L'aménagement du plateau de Saclay attise la rivalité Pécresse-Blanc

Publié le par Grand Paris

PRESSE
LE MONDE | 28.10.08

"Je voudrais qu'on crée une véritable Silicon Valley sur le plateau de Saclay", indiquait en mai 2008 Nicolas Sarkozy. Le chef de l'Etat devrait dévoiler dans les prochains jours le plan du gouvernement pour que ce territoire, à cheval sur l'Essonne et les Yvelines, au sud de Paris, puisse rivaliser, à terme, avec les pôles scientifiques et technologiques de Boston, Oxford ou San Francisco. Mais, tandis que les derniers arbitrages doivent être rendus par l'Elysée, le président de la République doit gérer les rivalités entre deux de ses ministres, Valérie Pécresse et Christian Blanc.

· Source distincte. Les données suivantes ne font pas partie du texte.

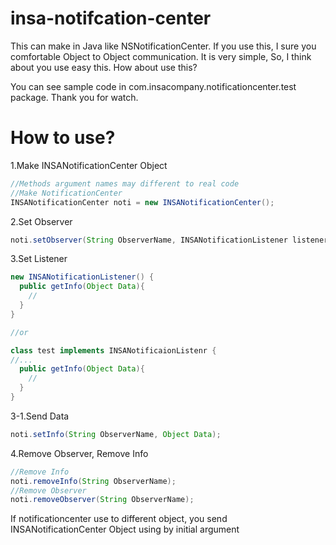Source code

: insa-notifcation-center
=======================

This can make in Java like NSNotificationCenter.
If you use this, I sure you comfortable Object to Object communication.
It is very simple, So, I think about you use easy this.
How about use this?

You can see sample code in com.insacompany.notificationcenter.test package.
Thank you for watch.

How to use?
=======================
1.Make INSANotificationCenter Object

```Java
//Methods argument names may different to real code
//Make NotificationCenter
INSANotificationCenter noti = new INSANotificationCenter();
```

2.Set Observer

```Java
noti.setObserver(String ObserverName, INSANotificationListener listener);
```

3.Set Listener

```Java
new INSANotificationListener() {
  public getInfo(Object Data){
    //
  }
}

//or

class test implements INSANotificaionListenr {
//...
  public getInfo(Object Data){
    //
  }
}
```

3-1.Send Data

```Java
noti.setInfo(String ObserverName, Object Data);
```

4.Remove Observer, Remove Info

```Java
//Remove Info
noti.removeInfo(String ObserverName);
//Remove Observer
noti.removeObserver(String ObserverName);
```

If notificationcenter use to different object,
you send INSANotificationCenter Object using by initial argument

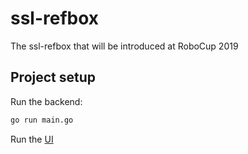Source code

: # ssl-refbox

The ssl-refbox that will be introduced at RoboCup 2019

## Project setup
Run the backend:
```bash
go run main.go
```

Run the [UI](ui/README.md)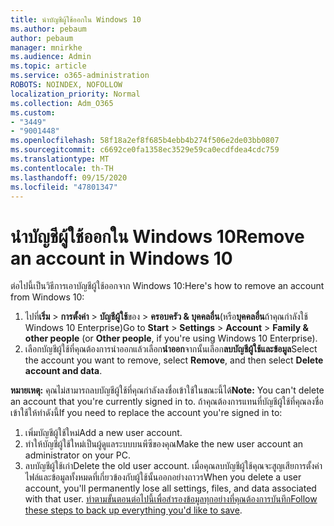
 ```yaml
---
title: นำบัญชีผู้ใช้ออกใน Windows 10
ms.author: pebaum
author: pebaum
manager: mnirkhe
ms.audience: Admin
ms.topic: article
ms.service: o365-administration
ROBOTS: NOINDEX, NOFOLLOW
localization_priority: Normal
ms.collection: Adm_O365
ms.custom:
- "3449"
- "9001448"
ms.openlocfilehash: 58f18a2ef8f685b4ebb4b274f506e2de03bb0807
ms.sourcegitcommit: c6692ce0fa1358ec3529e59ca0ecdfdea4cdc759
ms.translationtype: MT
ms.contentlocale: th-TH
ms.lasthandoff: 09/15/2020
ms.locfileid: "47801347"
---
```

# <a name="remove-an-account-in-windows-10"></a><span data-ttu-id="87153-102">นำบัญชีผู้ใช้ออกใน Windows 10</span><span class="sxs-lookup"><span data-stu-id="87153-102">Remove an account in Windows 10</span></span>

<span data-ttu-id="87153-103">ต่อไปนี้เป็นวิธีการเอาบัญชีผู้ใช้ออกจาก Windows 10:</span><span class="sxs-lookup"><span data-stu-id="87153-103">Here's how to remove an account from Windows 10:</span></span>

1. <span data-ttu-id="87153-104">ไปที่**เริ่ม**  >  **การตั้งค่า**  >  **บัญชีผู้ใช้**ของ  >  **ครอบครัว & บุคคลอื่น**(หรือ**บุคคลอื่น**ถ้าคุณกำลังใช้ Windows 10 Enterprise)</span><span class="sxs-lookup"><span data-stu-id="87153-104">Go to **Start** > **Settings** > **Account** > **Family & other people** (or **Other people**, if you're using Windows 10 Enterprise).</span></span>
2. <span data-ttu-id="87153-105">เลือกบัญชีผู้ใช้ที่คุณต้องการนำออกแล้วเลือก**นำออก**จากนั้นเลือก**ลบบัญชีผู้ใช้และข้อมูล**</span><span class="sxs-lookup"><span data-stu-id="87153-105">Select the account you want to remove, select **Remove**, and then select **Delete account and data**.</span></span>
 
<span data-ttu-id="87153-106">**หมายเหตุ:** คุณไม่สามารถลบบัญชีผู้ใช้ที่คุณกำลังลงชื่อเข้าใช้ในขณะนี้ได้</span><span class="sxs-lookup"><span data-stu-id="87153-106">**Note:** You can't delete an account that you're currently signed in to.</span></span>  <span data-ttu-id="87153-107">ถ้าคุณต้องการแทนที่บัญชีผู้ใช้ที่คุณลงชื่อเข้าใช้ให้ทำดังนี้</span><span class="sxs-lookup"><span data-stu-id="87153-107">If you need to replace the account you're signed in to:</span></span>

1. <span data-ttu-id="87153-108">เพิ่มบัญชีผู้ใช้ใหม่</span><span class="sxs-lookup"><span data-stu-id="87153-108">Add a new user account.</span></span>
2. <span data-ttu-id="87153-109">ทำให้บัญชีผู้ใช้ใหม่เป็นผู้ดูแลระบบบนพีซีของคุณ</span><span class="sxs-lookup"><span data-stu-id="87153-109">Make the new user account an administrator on your PC.</span></span>
3. <span data-ttu-id="87153-110">ลบบัญชีผู้ใช้เก่า</span><span class="sxs-lookup"><span data-stu-id="87153-110">Delete the old user account.</span></span> <span data-ttu-id="87153-111">เมื่อคุณลบบัญชีผู้ใช้คุณจะสูญเสียการตั้งค่าไฟล์และข้อมูลทั้งหมดที่เกี่ยวข้องกับผู้ใช้นั้นออกอย่างถาวร</span><span class="sxs-lookup"><span data-stu-id="87153-111">When you delete a user account, you'll permanently lose all settings, files, and data associated with that user.</span></span> <span data-ttu-id="87153-112">[ทำตามขั้นตอนต่อไปนี้เพื่อสำรองข้อมูลทุกอย่างที่คุณต้องการบันทึก](https://support.microsoft.com/help/4027408/windows-10-backup-and-restore)</span><span class="sxs-lookup"><span data-stu-id="87153-112">[Follow these steps to back up everything you'd like to save](https://support.microsoft.com/help/4027408/windows-10-backup-and-restore).</span></span>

Secrétaire d'Etat à la région capitale et élu des Yvelines, M. Blanc considère l'aménagement du plateau de Saclay comme "son" grand projet. Son ambition est de faire en sorte que la concentration de chercheurs dans un rayon de 10 kilomètres carrés autour de Saclay permette, enfin, dit-il de "produire de la richesse" économique. Vingt et un établissements et laboratoires de recherche prestigieux y sont installés dont Polytechnique, HEC, l'Ecole centrale, le Commissariat à l'énergie atomique. Pour attirer les entreprises, loger ou faire venir les salariés, les étudiants et les chercheurs, M. Blanc préconise de nouveaux transports en commun qui relieraient Paris à la zone de Saclay et des programmes de construction sur une partie des terres agricoles du plateau. Il souhaite la création d'un "établissement public" placé sous la tutelle de l'Etat qui piloterait cette nouvelle "opération d'intérêt national". Reste à régler la question cruciale des financements.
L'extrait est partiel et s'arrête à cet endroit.